# Tomb kings



## Anubite (Feb 21, 2011)

Will there be wave 2? I want plastic ushabti!!!!


----------



## effigy22 (Jun 29, 2008)

No... Gamesworkshop have decided to completly scrap waves and release no more new models for Tomb Kings - ALL BECAUSE OF YOU!!!


----------



## Akatsuki13 (May 9, 2010)

By the looks of it there will be at least Prince Apophas, the Necrotect and Ushabti with bows will be released down the road. Those Ushabti might be plastic or just metal with variant heads and arms. Personally, I'm hoping for a plastic Necrolith Colossus/Hierotitan. Though Apophas's model does look really cool and I many just get him for that.


----------



## Anubite (Feb 21, 2011)

Haven't seen the apophis model


----------



## Anubite (Feb 21, 2011)

But as you can see in my sig and my name!!! I'm all about Anubis,etc


----------



## Masked Jackal (Dec 16, 2009)

They're all in the army book already. What's to be seen is what else they'll be releasing past that.


----------



## effigy22 (Jun 29, 2008)

A bit like the plastic daemon prince - showing the model and taking AGES to release it  Gamesworkshop like to tease people.


----------



## Vaz (Mar 19, 2008)

Prostitutes tease me when they strip. I still end up bending them over and fucking them in the arse though.


----------



## Akatsuki13 (May 9, 2010)

Anubite said:


> But as you can see in my sig and my name!!! I'm all about Anubis,etc


If you make a TK army then your patron would be Djaf, the Nehekharan Jackal-headed God of Death. And probably Usirian, God of the Underworld who judges whether or not a soul is fit to enter the Realm of Souls.



Anubite said:


> Haven't seen the apophis model


Basically he's a skull with a crown and a gold jewelry, holding a dagger while his entire body is made of scarabs. His lore's pretty interesting too. He was a minor prince in the Numas royal family that desired the throne. One night he slit the throats of his entire family but was caught. As punishment he was eaten alive by scarabs and his skull was cast out into the desert. Because of his crimes, Apophas's was too be tormented for eternity by Usirian, however he struck a deal with the god. He would bring Usirian a soul that was a prefect match to his to suffer the torments intended for him. Usirian agreed and give him his new form as well as the dagger he killed his family in his quest to find that soul. However the joke's on the prince as no two souls are alike, meaning he'll spend the rest of eternity on unending quest.

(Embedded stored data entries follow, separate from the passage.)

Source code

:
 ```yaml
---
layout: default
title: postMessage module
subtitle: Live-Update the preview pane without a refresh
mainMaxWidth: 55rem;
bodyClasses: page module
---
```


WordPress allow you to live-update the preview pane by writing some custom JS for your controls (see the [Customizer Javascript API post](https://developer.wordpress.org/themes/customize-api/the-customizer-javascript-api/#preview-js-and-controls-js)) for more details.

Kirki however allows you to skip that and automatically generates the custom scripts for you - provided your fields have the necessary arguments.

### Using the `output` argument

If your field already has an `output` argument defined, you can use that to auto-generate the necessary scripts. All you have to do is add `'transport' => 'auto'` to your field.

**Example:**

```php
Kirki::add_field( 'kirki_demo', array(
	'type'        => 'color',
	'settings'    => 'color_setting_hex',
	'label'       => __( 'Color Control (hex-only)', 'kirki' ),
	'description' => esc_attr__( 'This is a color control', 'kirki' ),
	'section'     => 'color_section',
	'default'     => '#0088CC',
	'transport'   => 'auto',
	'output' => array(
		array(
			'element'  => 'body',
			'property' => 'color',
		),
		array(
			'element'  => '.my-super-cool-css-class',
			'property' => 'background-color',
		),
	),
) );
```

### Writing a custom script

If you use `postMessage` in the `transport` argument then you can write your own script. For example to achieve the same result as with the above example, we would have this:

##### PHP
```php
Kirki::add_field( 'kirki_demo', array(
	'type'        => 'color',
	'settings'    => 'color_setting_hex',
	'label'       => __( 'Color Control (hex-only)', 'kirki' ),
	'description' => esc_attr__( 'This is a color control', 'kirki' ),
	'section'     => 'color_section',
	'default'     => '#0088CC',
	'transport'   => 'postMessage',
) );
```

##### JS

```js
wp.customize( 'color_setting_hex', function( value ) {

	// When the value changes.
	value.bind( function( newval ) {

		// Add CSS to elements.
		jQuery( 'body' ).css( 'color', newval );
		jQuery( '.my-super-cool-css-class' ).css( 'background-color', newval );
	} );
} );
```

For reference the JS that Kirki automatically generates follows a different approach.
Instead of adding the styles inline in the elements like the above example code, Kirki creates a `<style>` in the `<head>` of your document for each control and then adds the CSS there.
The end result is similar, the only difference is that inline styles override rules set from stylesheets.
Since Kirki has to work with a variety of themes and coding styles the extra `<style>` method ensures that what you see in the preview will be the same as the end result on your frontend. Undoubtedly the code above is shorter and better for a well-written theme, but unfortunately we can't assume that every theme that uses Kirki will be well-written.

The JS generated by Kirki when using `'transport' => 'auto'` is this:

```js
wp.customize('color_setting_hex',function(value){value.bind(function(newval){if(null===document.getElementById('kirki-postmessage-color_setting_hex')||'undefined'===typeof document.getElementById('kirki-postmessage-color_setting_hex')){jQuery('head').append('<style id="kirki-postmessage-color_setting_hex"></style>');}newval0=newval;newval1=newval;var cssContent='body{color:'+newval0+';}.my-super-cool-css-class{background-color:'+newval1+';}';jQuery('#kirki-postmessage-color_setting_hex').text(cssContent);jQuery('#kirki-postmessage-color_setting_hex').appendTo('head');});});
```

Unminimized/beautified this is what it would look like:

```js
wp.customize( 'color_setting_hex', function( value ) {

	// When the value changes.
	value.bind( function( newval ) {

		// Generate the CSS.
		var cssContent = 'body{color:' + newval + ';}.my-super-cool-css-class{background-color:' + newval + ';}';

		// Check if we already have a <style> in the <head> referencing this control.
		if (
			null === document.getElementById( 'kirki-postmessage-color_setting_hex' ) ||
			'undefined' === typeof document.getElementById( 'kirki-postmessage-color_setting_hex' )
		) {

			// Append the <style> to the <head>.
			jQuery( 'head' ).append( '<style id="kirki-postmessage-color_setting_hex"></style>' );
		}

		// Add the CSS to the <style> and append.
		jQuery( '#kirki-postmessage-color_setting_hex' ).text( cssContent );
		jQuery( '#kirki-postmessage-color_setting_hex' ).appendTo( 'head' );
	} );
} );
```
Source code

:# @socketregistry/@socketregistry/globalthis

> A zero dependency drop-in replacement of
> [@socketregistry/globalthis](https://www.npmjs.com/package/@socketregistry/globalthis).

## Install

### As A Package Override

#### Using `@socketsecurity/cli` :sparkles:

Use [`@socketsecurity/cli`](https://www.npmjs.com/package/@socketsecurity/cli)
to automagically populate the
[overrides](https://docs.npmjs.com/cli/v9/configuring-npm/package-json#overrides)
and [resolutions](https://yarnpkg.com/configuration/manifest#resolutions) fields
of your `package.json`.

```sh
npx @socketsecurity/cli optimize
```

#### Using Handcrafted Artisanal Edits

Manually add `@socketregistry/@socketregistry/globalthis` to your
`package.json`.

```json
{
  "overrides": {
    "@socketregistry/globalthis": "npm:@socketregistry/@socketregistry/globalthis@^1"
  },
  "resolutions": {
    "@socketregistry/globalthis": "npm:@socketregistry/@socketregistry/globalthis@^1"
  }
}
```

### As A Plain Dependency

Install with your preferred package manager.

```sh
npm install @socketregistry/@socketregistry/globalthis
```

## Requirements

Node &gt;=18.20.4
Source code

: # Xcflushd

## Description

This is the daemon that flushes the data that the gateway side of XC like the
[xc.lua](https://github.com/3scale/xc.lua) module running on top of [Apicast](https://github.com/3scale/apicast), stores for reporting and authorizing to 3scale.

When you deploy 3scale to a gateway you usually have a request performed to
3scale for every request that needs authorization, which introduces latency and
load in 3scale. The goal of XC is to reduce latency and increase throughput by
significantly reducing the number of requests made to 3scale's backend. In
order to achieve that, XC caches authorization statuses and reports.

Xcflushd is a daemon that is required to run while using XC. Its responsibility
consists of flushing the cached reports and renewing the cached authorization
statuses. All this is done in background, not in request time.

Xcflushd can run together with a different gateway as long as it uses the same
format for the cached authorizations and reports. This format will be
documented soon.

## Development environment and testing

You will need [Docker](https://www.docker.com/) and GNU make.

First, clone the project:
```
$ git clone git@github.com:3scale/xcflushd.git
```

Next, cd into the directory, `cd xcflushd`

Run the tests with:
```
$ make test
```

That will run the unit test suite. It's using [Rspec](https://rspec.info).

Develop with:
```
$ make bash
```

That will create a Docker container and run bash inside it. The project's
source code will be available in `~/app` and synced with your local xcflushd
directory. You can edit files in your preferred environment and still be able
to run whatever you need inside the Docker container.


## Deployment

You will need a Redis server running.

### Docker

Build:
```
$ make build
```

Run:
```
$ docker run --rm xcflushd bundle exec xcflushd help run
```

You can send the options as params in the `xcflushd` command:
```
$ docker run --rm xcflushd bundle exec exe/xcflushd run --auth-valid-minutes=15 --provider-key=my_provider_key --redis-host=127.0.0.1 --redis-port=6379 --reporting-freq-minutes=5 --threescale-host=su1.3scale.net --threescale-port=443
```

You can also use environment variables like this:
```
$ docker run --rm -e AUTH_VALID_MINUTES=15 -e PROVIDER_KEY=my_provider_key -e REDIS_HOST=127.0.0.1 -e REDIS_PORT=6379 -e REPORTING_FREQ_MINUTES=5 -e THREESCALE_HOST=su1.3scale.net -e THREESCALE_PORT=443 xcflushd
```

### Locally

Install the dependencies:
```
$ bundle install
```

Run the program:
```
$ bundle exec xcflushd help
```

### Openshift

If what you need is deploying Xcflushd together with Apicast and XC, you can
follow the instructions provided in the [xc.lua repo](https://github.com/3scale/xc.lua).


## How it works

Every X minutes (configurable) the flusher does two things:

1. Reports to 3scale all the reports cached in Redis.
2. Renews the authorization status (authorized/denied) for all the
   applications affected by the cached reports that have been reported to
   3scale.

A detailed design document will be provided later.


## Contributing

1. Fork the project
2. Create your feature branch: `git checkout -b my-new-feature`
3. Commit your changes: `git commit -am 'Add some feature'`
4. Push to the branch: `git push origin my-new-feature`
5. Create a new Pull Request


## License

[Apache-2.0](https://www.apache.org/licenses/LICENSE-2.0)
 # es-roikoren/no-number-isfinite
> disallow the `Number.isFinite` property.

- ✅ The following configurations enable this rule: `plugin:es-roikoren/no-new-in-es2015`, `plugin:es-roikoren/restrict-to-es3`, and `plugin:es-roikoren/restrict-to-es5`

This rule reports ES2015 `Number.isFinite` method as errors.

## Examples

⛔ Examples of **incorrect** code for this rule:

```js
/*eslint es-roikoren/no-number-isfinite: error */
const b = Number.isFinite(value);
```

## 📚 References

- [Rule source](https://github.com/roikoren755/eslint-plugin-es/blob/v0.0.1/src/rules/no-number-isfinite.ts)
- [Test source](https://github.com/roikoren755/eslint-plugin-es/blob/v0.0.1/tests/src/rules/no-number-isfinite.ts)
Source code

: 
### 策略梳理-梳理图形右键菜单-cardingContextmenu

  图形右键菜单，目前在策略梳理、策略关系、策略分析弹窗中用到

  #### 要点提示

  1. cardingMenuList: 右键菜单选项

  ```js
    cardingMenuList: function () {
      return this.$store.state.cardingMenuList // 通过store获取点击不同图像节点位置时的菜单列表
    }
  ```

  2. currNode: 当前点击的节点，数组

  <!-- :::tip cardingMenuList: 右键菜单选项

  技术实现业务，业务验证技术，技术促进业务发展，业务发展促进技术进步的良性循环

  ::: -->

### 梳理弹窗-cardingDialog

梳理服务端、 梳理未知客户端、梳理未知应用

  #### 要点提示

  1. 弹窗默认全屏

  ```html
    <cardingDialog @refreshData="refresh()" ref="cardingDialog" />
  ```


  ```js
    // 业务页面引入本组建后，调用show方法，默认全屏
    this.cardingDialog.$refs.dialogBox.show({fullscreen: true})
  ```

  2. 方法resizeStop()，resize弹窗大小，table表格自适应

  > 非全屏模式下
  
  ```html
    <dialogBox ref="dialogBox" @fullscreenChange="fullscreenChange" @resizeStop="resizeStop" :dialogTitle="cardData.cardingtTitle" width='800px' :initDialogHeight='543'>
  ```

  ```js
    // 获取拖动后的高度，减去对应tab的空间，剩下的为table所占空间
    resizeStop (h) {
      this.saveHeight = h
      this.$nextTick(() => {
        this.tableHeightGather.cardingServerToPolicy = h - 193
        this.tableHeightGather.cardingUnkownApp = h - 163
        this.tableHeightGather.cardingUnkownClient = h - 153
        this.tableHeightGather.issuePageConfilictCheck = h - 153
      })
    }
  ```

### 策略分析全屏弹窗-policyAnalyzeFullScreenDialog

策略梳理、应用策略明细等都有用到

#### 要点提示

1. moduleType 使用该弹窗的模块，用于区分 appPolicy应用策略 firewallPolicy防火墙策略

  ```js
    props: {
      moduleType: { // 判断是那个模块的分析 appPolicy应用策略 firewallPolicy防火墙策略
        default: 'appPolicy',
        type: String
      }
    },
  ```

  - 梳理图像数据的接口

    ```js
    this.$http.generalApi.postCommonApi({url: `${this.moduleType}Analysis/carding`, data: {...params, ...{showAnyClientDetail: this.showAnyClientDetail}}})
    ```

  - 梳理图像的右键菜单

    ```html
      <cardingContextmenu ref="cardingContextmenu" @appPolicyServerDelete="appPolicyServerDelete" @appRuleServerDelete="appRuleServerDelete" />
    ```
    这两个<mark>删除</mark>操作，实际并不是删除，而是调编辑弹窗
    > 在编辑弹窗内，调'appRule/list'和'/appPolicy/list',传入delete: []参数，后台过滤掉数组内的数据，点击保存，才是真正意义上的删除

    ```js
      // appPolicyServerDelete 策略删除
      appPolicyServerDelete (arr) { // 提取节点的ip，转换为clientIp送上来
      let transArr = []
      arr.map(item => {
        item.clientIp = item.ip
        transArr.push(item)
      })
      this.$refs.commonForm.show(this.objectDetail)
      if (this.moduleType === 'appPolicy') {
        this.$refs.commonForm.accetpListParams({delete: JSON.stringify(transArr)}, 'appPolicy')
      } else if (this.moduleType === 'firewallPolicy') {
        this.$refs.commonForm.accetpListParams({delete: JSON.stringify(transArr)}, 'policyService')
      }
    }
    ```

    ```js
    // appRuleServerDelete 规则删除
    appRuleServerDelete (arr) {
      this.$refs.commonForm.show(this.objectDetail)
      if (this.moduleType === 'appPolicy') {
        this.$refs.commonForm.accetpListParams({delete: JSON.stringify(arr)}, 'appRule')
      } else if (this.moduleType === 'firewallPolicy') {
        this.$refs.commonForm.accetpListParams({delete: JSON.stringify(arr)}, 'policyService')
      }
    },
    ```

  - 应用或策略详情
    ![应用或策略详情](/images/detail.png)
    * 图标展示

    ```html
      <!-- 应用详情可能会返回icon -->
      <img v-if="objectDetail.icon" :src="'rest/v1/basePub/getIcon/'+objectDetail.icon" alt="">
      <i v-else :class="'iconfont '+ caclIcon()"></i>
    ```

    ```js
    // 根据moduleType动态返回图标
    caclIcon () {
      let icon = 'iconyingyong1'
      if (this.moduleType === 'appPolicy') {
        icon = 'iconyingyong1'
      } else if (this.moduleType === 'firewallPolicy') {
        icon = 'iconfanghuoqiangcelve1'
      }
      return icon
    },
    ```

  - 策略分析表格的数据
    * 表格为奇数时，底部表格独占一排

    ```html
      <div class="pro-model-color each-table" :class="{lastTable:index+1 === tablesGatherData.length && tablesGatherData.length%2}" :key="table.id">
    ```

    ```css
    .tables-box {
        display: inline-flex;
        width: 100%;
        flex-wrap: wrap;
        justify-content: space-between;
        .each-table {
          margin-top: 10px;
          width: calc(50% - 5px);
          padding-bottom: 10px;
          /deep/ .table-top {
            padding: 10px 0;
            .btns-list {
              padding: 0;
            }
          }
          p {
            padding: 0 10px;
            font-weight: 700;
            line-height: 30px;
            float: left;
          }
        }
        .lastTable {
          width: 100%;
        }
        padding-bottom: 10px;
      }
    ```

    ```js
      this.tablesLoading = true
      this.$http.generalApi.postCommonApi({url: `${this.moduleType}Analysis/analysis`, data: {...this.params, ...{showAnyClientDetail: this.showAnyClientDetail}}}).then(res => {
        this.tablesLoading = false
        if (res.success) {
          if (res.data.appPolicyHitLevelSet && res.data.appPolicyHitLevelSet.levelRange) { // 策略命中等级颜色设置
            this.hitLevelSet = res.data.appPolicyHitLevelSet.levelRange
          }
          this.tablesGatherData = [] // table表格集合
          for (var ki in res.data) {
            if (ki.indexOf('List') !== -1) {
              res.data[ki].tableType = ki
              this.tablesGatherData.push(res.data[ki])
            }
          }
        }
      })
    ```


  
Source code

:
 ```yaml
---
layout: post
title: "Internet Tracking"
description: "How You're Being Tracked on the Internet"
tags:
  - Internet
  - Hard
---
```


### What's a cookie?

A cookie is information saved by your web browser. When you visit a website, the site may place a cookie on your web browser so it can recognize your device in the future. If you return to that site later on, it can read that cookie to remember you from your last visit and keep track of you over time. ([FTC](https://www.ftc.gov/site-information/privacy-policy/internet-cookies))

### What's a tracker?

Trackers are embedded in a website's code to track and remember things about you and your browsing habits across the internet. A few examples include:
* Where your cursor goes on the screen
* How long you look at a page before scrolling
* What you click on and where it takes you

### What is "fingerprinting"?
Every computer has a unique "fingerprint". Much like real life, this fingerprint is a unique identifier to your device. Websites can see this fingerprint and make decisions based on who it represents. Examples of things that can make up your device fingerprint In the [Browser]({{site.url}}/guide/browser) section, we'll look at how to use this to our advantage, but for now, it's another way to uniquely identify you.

He would make nice addition to Anubis/Djaf themed TK army given his fluff.


----------



## Vaz (Mar 19, 2008)

Ask me what I want; and I want to see a Gehebite army of Mahrak with flying ninja cat sphinx's; and not those undead constructs either. REAL ones. Well, not real, real, but models of real.


----------



## MetalHandkerchief (Aug 3, 2009)

I am really, REALLY tempted to put 2 of those Sphinx looking doodads in my upcoming Comorragh (Dark Eldar, 40K) themed terrain. Like, A LOT.


----------



## Anubite (Feb 21, 2011)

yp plastic ushabti will be out soon as said my my m8t at gw hq!


----------



## Azkaellon (Jun 23, 2009)

Anubite said:


> yp plastic ushabti will be out soon as said my my m8t at gw hq!


Soon for GW = 6 - 8 months.


Also The sphinx's are amazing kits.....Mine should be showing up today  Plus each kit Includes a plastic tomb king! So you get 3 HQ conversion opitions for free!


----------



## Anubite (Feb 21, 2011)

i dont like the fact that i have to have a prist  id be happy with just the tomb king lord!


----------



## Vaz (Mar 19, 2008)

This forum is an english speaking forum. Attempt to use it please.


----------



## Akatsuki13 (May 9, 2010)

Anubite said:


> i dont like the fact that i have to have a prist  id be happy with just the tomb king lord!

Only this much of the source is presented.